Os passageiros devem ficar atentos também na acomodação. O power bank deverá ser transportado obrigatoriamente dentro da mochila, bolsa ou item pessoal, guardado sob o assento à frente do passageiro ou nos bolsões do assento. Esses equipamentos não poderão ser acomodados no compartimento superior, junto às malas de mão.
As orientações também determinam que os power banks não devem ser conectados às entradas USB das aeronaves durante o voo. O envio dos carregadores na bagagem despachada continua proibido.
As medidas foram adotadas seguindo recomendações da Organização da Aviação Civil Internacional (Oaci), que recebeu relatos de incidentes, como princípios de incêndio a bordo.

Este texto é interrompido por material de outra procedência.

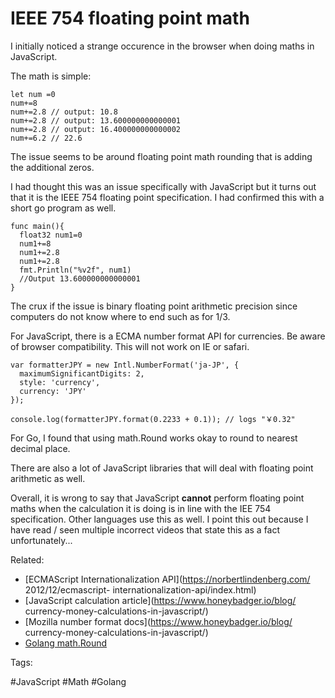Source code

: # IEEE 754 floating point math

I initially noticed a strange occurence in the browser when doing maths in
JavaScript.

The math is simple:

```
let num =0
num+=8
num+=2.8 // output: 10.8
num+=2.8 // output: 13.600000000000001
num+=2.8 // output: 16.400000000000002
num+=6.2 // 22.6
```

The issue seems to be around floating point math rounding that is adding the
additional zeros.

I had thought this was an issue specifically with JavaScript but it
turns out that it is the IEEE 754 floating point specification. I had
confirmed this with a short go program as well.

```
func main(){
  float32 num1=0
  num1+=8
  num1+=2.8
  num1+=2.8
  fmt.Println("%v2f", num1)
  //Output 13.600000000000001
}
```

The crux if the issue is binary floating point arithmetic precision
since computers do not know where to end such as for 1/3.

For JavaScript, there is a ECMA number format API for currencies. Be
aware of browser compatibility. This will not work on IE or safari.

```
var formatterJPY = new Intl.NumberFormat('ja-JP', {
  maximumSignificantDigits: 2,
  style: 'currency',
  currency: 'JPY'
});

console.log(formatterJPY.format(0.2233 + 0.1)); // logs "￥0.32"
```

For Go, I found that using math.Round works okay to round to nearest
decimal place.

There are also a lot of JavaScript libraries that will deal with
floating point arithmetic as well.

Overall, it is wrong to say that JavaScript **cannot** perform floating
point maths when the calculation it is doing is in line with the
IEE 754 specification. Other languages use this as well. I point this
out because I have read / seen multiple incorrect videos that state this
as a fact unfortunately...

Related:

* [ECMAScript Internationalization API](https://norbertlindenberg.com/
  2012/12/ecmascript-
  internationalization-api/index.html)
* [JavaScript calculation article](https://www.honeybadger.io/blog/
  currency-money-calculations-in-javascript/)
* [Mozilla number format docs](https://www.honeybadger.io/blog/
  currency-money-calculations-in-javascript/)
* [Golang math.Round](https://gosamples.dev/round-float/)

Tags:

  #JavaScript #Math #Golang
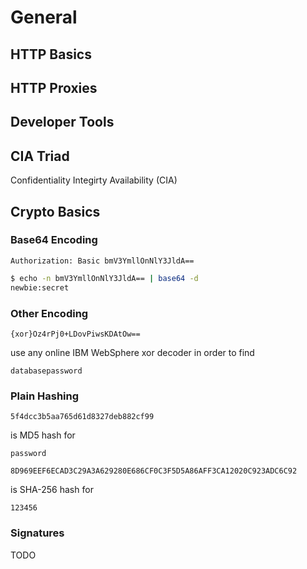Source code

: # General

## HTTP Basics

## HTTP Proxies

## Developer Tools

## CIA Triad

Confidentiality Integirty Availability (CIA)

## Crypto Basics

### Base64 Encoding

```
Authorization: Basic bmV3YmllOnNlY3JldA==
```

```sh
$ echo -n bmV3YmllOnNlY3JldA== | base64 -d
newbie:secret
```

### Other Encoding

```
{xor}Oz4rPj0+LDovPiwsKDAtOw==
```

use any online IBM WebSphere xor decoder in order to find

```
databasepassword
```

### Plain Hashing

```
5f4dcc3b5aa765d61d8327deb882cf99
```

is MD5 hash for

```
password
```

```
8D969EEF6ECAD3C29A3A629280E686CF0C3F5D5A86AFF3CA12020C923ADC6C92
```

is SHA-256 hash for

```
123456
```

### Signatures

TODO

Mais informações estão disponíveis no portal Tem Regra (https://temregra.com.br/) que reúne todas as informações sobre o transporte dos equipamentos e disponibiliza uma calculadora que converte a capacidade dos carregadores de mAh para Wh, ajudando os usuários a verificarem se os aparelhos estão dentro dos limites permitidos para embarque.
O que muda para os passageiros
– Cada passageiro pode transportar até dois power banks de até 100 Wh (cerca de 27 mil mAh);
– Equipamentos entre 100 Wh e 160 Wh precisam de autorização;
– Aparelhos acima de 160 Wh não podem ser transportados;
– Devem permanecer na mochila, bolsa ou item pessoal durante o voo;
– Não podem ser colocados no compartimento superior da aeronave;
– Continua proibido o envio na bagagem despachada;
– Não devem ser conectados às entradas USB da aeronave durante o voo.